Among the entries, find the lines with the string "depth" and copy them.

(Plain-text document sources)
──────

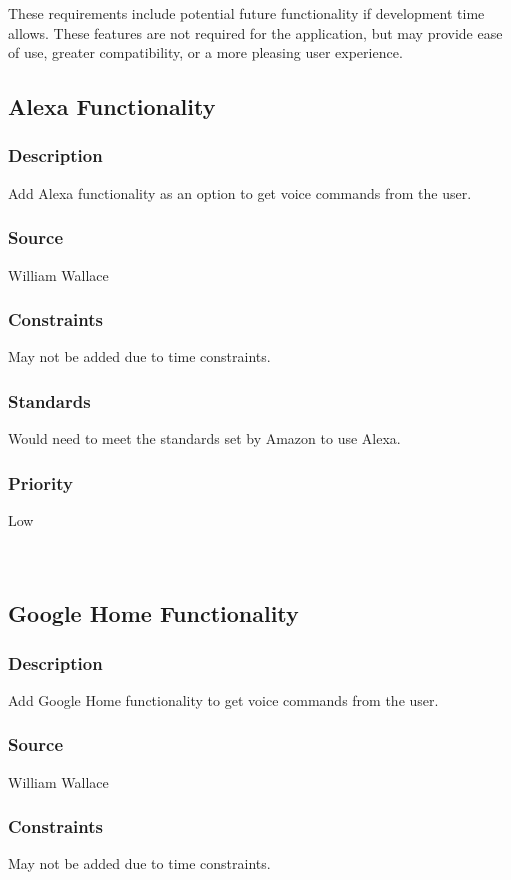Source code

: These requirements include potential future functionality if development time allows. These features are not required for the application, but may provide ease of use, greater compatibility, or a more pleasing user experience.

\subsection{Alexa Functionality}
\subsubsection{Description}
Add Alexa functionality as an option to get voice commands from the user.
\subsubsection{Source}
William Wallace
\subsubsection{Constraints}
May not be added due to time constraints.
\subsubsection{Standards}
Would need to meet the standards set by Amazon to use Alexa.
\subsubsection{Priority}
Low\\
\\
\\
\subsection{Google Home Functionality}
\subsubsection{Description}
Add Google Home functionality to get voice commands from the user. 
\subsubsection{Source}
William Wallace
\subsubsection{Constraints}
May not be added due to time constraints.
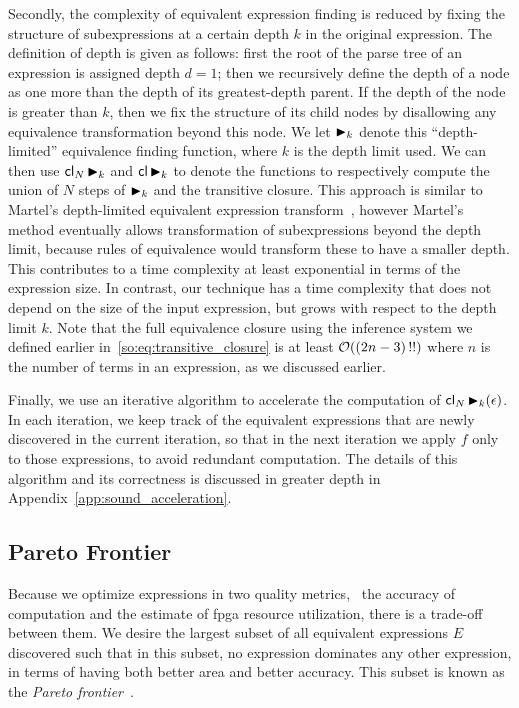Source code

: Secondly, the complexity of equivalent expression finding is reduced by
fixing the structure of subexpressions at a certain depth $k$ in the original
expression.  The definition of depth is given as follows: first the root of
the parse tree of an expression is assigned depth $d = 1$; then we recursively
define the depth of a node as one more than the depth of its greatest-depth
parent.  If the depth of the node is greater than $k$, then we fix the
structure of its child nodes by disallowing any equivalence transformation
beyond this node. We let $\operatorname{\blacktriangleright}_k$ denote this ``depth-limited'' equivalence
finding function, where $k$ is the depth limit used.  We can then use
$\operatorname{\mathsf{cl}}_N \operatorname{\blacktriangleright}_k$ and $\operatorname{\mathsf{cl}} \operatorname{\blacktriangleright}_k$ to denote the functions to
respectively compute the union of $N$ steps of $\operatorname{\blacktriangleright}_k$ and the transitive
closure. This approach is similar to Martel's depth-limited equivalent
expression transform~\cite{martel07}, however Martel's method eventually allows
transformation of subexpressions beyond the depth limit, because rules of
equivalence would transform these to have a smaller depth.  This contributes
to a time complexity at least exponential in terms of the expression size. In
contrast, our technique has a time complexity that does not depend on the size
of the input expression, but grows with respect to the depth limit $k$. Note
that the full equivalence closure using the inference system we defined earlier
in~\eqref{so:eq:transitive_closure} is at least $\operatorname{\mathcal{O}}((2n - 3)\,!!)$ where $n$
is the number of terms in an expression, as we discussed earlier.

Finally, we use an iterative algorithm to accelerate the computation of
$\operatorname{\mathsf{cl}}_N \operatorname{\blacktriangleright}_k (\epsilon)$.  In each iteration, we keep track of the
equivalent expressions that are newly discovered in the current iteration, so
that in the next iteration we apply $f$ only to those expressions, to avoid
redundant computation.  The details of this algorithm and its correctness is
discussed in greater depth in Appendix~\ref{app:sound_acceleration}.


\subsection{Pareto Frontier}
\label{so:sub:pareto}

Because we optimize expressions in two quality metrics, \ie~the accuracy of
computation and the estimate of \gls{fpga} resource utilization, there is
a trade-off between them. We desire the largest subset of all equivalent
expressions $E$ discovered such that in this subset, no expression dominates
any other expression, in terms of having both better area and better
accuracy. This subset is known as the \emph{Pareto frontier}~\cite{legriel10}.

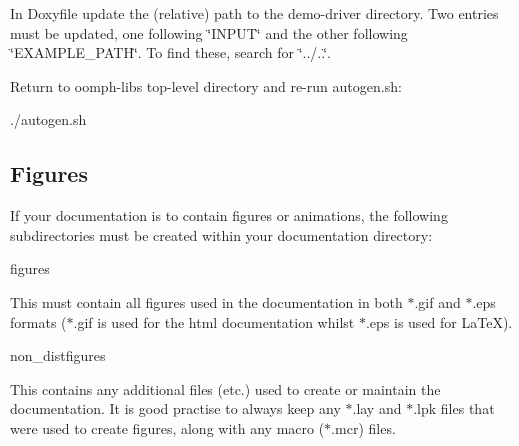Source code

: \begin{DoxyEnumerate}
\item In {\ttfamily Doxyfile} update the (relative) path to the demo-\/driver directory. Two entries must be updated, one following {\ttfamily \char`\"{}\+I\+N\+P\+U\+T\char`\"{}} and the other following {\ttfamily \char`\"{}\+E\+X\+A\+M\+P\+L\+E\+\_\+\+P\+A\+T\+H\char`\"{}}. To find these, search for {\ttfamily \char`\"{}../..\char`\"{}}.
\item Return to {\ttfamily oomph-\/lib\textquotesingle{}s} top-\/level directory and re-\/run {\ttfamily autogen}.{\ttfamily sh\+:} 
\begin{DoxyCode}
./autogen.sh 
\end{DoxyCode}

\end{DoxyEnumerate}\hypertarget{index_figures_setup}{}\subsection{Figures}\label{index_figures_setup}
If your documentation is to contain figures or animations, the following subdirectories must be created within your documentation directory\+:
\begin{DoxyItemize}
\item {\ttfamily figures} 
\begin{DoxyItemize}
\item This must contain all figures used in the documentation in both {\ttfamily $\ast$}.{\ttfamily gif} and {\ttfamily $\ast$}.{\ttfamily eps} formats ({\ttfamily $\ast$}.{\ttfamily gif} is used for the {\ttfamily html} documentation whilst {\ttfamily $\ast$}.{\ttfamily eps} is used for {\ttfamily La\+TeX}).
\end{DoxyItemize}
\item {\ttfamily non\+\_\+distfigures} 
\begin{DoxyItemize}
\item This contains any additional files (etc.) used to create or maintain the documentation. It is good practise to always keep any {\ttfamily $\ast$}.{\ttfamily lay} and {\ttfamily $\ast$}.{\ttfamily lpk} files that were used to create figures, along with any macro ({\ttfamily $\ast$}.{\ttfamily mcr}) files.
\end{DoxyItemize}
\end{DoxyItemize}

──────

=== Task output ===
fixing the structure of subexpressions at a certain depth $k$ in the original
expression.  The definition of depth is given as follows: first the root of
the parse tree of an expression is assigned depth $d = 1$; then we recursively
define the depth of a node as one more than the depth of its greatest-depth
parent.  If the depth of the node is greater than $k$, then we fix the
beyond this node. We let $\operatorname{\blacktriangleright}_k$ denote this ``depth-limited'' equivalence
finding function, where $k$ is the depth limit used.  We can then use
closure. This approach is similar to Martel's depth-limited equivalent
transformation of subexpressions beyond the depth limit, because rules of
equivalence would transform these to have a smaller depth.  This contributes
of the input expression, but grows with respect to the depth limit $k$. Note
discussed in greater depth in Appendix~\ref{app:sound_acceleration}.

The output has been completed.